Now , I am using torch.onnx function to convert this pytorch model to onnx. Internally, this does calls torch.jit.get_trace and this in turn opens the model.py file for getting the model information. Because of thinning the model’s shape had changed and it does not match the original defined in model.py. How can I avoid this?

edit (more information): For thinning the model, I just get the state_dict of the model, edit the tensors by deleting few channels in it and then use load_state_dict on the model to load the model again. I also change the model._parameters with the updated weights and bias. I use this model to convert to onnx model. While converting, I get an error saying mismatch in dimensions at out.view layer. And, the backtrace shows that the pytorch is reading the model from model.py file where the above code snippet is present. I have pasted the backtrace for the error below.

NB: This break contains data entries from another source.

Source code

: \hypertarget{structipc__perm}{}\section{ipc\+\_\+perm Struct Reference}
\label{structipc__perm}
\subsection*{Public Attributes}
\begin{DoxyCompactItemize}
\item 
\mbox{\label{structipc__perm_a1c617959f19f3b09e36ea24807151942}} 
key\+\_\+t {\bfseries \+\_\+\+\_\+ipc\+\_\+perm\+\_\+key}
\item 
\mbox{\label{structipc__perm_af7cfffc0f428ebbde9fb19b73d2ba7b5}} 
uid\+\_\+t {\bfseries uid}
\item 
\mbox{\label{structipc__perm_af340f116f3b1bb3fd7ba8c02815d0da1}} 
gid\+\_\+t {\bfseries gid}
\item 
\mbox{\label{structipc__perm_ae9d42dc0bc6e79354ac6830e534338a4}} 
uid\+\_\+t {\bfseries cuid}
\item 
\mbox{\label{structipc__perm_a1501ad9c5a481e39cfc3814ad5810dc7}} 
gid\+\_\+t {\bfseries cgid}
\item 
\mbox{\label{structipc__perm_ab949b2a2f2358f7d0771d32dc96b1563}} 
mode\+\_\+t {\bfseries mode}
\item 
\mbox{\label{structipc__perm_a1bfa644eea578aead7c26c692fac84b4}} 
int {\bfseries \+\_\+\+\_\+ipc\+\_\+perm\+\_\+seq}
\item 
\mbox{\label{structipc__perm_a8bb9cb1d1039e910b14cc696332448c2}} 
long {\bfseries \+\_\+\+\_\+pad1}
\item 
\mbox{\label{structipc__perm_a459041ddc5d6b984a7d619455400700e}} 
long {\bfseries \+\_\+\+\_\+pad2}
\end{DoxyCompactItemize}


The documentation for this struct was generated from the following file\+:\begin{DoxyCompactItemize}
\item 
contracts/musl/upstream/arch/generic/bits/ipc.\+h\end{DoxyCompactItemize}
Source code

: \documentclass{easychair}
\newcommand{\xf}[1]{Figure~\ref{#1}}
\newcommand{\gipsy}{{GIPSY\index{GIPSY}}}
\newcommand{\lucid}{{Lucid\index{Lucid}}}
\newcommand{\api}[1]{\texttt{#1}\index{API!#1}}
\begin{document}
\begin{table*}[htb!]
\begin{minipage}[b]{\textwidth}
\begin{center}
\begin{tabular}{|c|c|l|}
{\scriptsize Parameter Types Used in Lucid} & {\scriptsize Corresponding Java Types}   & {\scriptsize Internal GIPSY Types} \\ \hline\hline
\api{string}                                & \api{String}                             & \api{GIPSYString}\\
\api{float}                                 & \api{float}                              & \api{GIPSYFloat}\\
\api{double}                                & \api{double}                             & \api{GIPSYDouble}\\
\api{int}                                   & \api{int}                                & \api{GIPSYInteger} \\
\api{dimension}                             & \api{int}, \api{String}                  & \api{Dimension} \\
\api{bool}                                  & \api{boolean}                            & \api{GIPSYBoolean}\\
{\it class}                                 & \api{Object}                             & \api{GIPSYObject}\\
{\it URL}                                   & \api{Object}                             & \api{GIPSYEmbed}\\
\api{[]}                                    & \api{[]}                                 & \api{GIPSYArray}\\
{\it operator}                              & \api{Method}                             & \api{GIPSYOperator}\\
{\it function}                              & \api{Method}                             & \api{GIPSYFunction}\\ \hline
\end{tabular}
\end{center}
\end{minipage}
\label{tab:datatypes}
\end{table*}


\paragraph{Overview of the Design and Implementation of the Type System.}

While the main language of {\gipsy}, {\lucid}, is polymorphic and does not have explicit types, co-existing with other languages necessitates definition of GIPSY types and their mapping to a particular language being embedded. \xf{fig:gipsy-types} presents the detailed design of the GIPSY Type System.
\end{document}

  File "/folder_1/thin_model/dev/thin_model", line 543, in convert_pytorch
    torch.onnx.export(model, dummy_input, output_dir + "converted_model.onnx",input_names = input_names)
  File "/folder_1/python_dir/lib/python3.5/site-packages/torch/onnx/__init__.py", line 25, in export
    return utils.export(*args, **kwargs)
  File "/folder_1/python_dir/lib/python3.5/site-packages/torch/onnx/utils.py", line 84, in export
    _export(model, args, f, export_params, verbose, training, input_names, output_names)
  File "/folder_1/python_dir/lib/python3.5/site-packages/torch/onnx/utils.py", line 134, in _export
    trace, torch_out = torch.jit.get_trace_graph(model, args)
  File "/usr/lib/python3.5/contextlib.py", line 77, in __exit__
    self.gen.throw(type, value, traceback)
  File "/folder_1/python_dir/lib/python3.5/site-packages/torch/onnx/utils.py", line 38, in set_training
    yield
  File "/folder_1/python_dir/lib/python3.5/site-packages/torch/onnx/utils.py", line 134, in _export
    trace, torch_out = torch.jit.get_trace_graph(model, args)
  File "/folder_1/python_dir/lib/python3.5/site-packages/torch/jit/__init__.py", line 255, in get_trace_graph
    return LegacyTracedModule(f, nderivs=nderivs)(*args, **kwargs)
  File "/folder_1/python_dir/lib/python3.5/site-packages/torch/nn/modules/module.py", line 491, in __call__
    result = self.forward(*input, **kwargs)
  File "/folder_1/python_dir/lib/python3.5/site-packages/torch/jit/__init__.py", line 288, in forward
    out = self.inner(*trace_inputs)
  File "/folder_1/python_dir/lib/python3.5/site-packages/torch/nn/modules/module.py", line 489, in __call__
    result = self._slow_forward(*input, **kwargs)
  File "/folder_1/python_dir/lib/python3.5/site-packages/torch/nn/modules/module.py", line 479, in _slow_forward
    result = self.forward(*input, **kwargs)
  File "/folder_1/trained_model/pytorch/simple_network/model.py", line 44, in forward
    out = out.view(-1,1568)
RuntimeError: invalid argument 2: size '[-1 x 1568]' is invalid for input with 1176 elements at /pytorch/aten/src/TH/THStorage.c:37

ptrblck · November 19, 2018, 12:27pm

Are you importing this model from model.py?
If you just re-define it in your inference code, the old model shouldn’t be loaded by default.

vikas · November 20, 2018, 6:06am

@ptrblck thanks for the reply. Now, I have found out exactly where this issue occurs. I have edited the original question now. Please provide your thoughts on what would be a solution. For loading the model I use torch.load to load the state_dict model file and get the model structure information from model.py

ptrblck · November 20, 2018, 10:08am

After editing your model, did you successfully passed an input to it using the Python code?
I’m not sure if that’s an ONNX issue or if your model just doesn’t work after the manipulation.

vikas · November 21, 2018, 3:11am

Yes, I tried. I am getting the same error when passing an input to the model.
invalid argument 2: size '[-1 x 1568]' is invalid for input with 1176 elements at /pytorch/aten/src/TH/THStorage.c:37

The model still tries to look for the model.py file which has the original model information.